「経営陣が悪い」はNG
一般的に、経営層以外の社員は「会社は会社、自分は自分」と切り離して考えがちです。でも、転職先の人たち、つまり雇う側は、そうした目では見ません。例えば、転職の動機を「業績が悪化したから」と説明したら、「あなたもそんな会社の一員でしょうに」と思われるリスクがあります。
そもそも転職市場では、業績の悪い社にいること自体がマイナスになりうるのです。そうした企業にいた自分、そのカルチャーに染まっている自分が、転職市場に打って出た時にどう評価されるか。「経営陣が悪い」と他責にするのは簡単ですが、それで評価がプラスになるとは思えません。
時計の針を巻き戻せるならどうするか
マイナス部分を払拭するためには、業績が悪化し始めた時に自分は何をしたのか、またはどうするべきだったと思うのか、ひとつでも言えるようにしておく必要があります。
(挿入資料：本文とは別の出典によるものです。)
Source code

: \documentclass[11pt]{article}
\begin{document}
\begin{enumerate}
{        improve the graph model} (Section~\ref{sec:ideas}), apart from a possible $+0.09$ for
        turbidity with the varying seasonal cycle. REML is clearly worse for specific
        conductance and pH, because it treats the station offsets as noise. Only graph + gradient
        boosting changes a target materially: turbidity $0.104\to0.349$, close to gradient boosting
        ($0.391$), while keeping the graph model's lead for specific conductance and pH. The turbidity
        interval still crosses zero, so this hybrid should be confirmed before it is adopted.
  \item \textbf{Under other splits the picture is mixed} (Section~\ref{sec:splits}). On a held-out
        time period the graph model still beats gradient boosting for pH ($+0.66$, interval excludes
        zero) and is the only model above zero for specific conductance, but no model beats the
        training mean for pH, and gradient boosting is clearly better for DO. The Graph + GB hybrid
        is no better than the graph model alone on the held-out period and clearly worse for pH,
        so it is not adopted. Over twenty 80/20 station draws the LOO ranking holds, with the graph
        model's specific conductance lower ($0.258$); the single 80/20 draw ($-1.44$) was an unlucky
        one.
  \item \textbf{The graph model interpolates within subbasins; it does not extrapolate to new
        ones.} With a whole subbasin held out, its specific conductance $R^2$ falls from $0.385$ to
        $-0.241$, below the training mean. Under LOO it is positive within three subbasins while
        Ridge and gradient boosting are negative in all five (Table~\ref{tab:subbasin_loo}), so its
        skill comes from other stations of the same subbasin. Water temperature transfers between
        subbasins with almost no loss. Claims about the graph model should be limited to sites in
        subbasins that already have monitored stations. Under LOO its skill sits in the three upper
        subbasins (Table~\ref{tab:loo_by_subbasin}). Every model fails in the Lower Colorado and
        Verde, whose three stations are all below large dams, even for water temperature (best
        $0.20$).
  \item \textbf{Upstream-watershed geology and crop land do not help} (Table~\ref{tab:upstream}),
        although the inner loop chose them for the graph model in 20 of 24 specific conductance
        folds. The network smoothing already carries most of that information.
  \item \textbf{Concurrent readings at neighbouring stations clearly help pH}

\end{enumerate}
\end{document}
マネージャーならある程度の裁量権を持っているはずですから、「自分は何をしたのか」は特に重要なポイント。「もし時計の針を巻き戻せるなら、こうする」でもいいでしょう。これは、転職後、転職先の企業にどう貢献できるかのアピールにもつながります。
この女性の転職の動機は、わがままでも軽率でもないと思います。ただし、自分は今いる会社のカルチャーに染まっているのだという自覚を持つことが大事。そのうえで転職活動をすると決めたなら、ぜひ雇う側の視点で自己を見つめてほしいと思います。
「次は業績のいい会社に」は失敗のもと
次に、転職先をどう選ぶべきかについて考えてみましょう。経験から言えば、初めて転職する人に多いのが「辞める理由=次の会社を選ぶ基準」にするケース。「業績が悪いので辞める、だから次は業績がいい会社を選ぶ」といった具合ですね。
しかし、これは失敗する可能性大です。転職経験のない人は、当然のことながら他社を知らず、転職先候補の企業の「ありがちな短所」に気づけないことがままあります。日本にはおよそ160万社以上もの会社があり、一見理想的に見える会社に意外なジョーカーが潜んでいることも。初めての転職活動だと、ジョーカーの存在を想像すらできないまま、業績だけ見て飛びついてしまう可能性があるのです。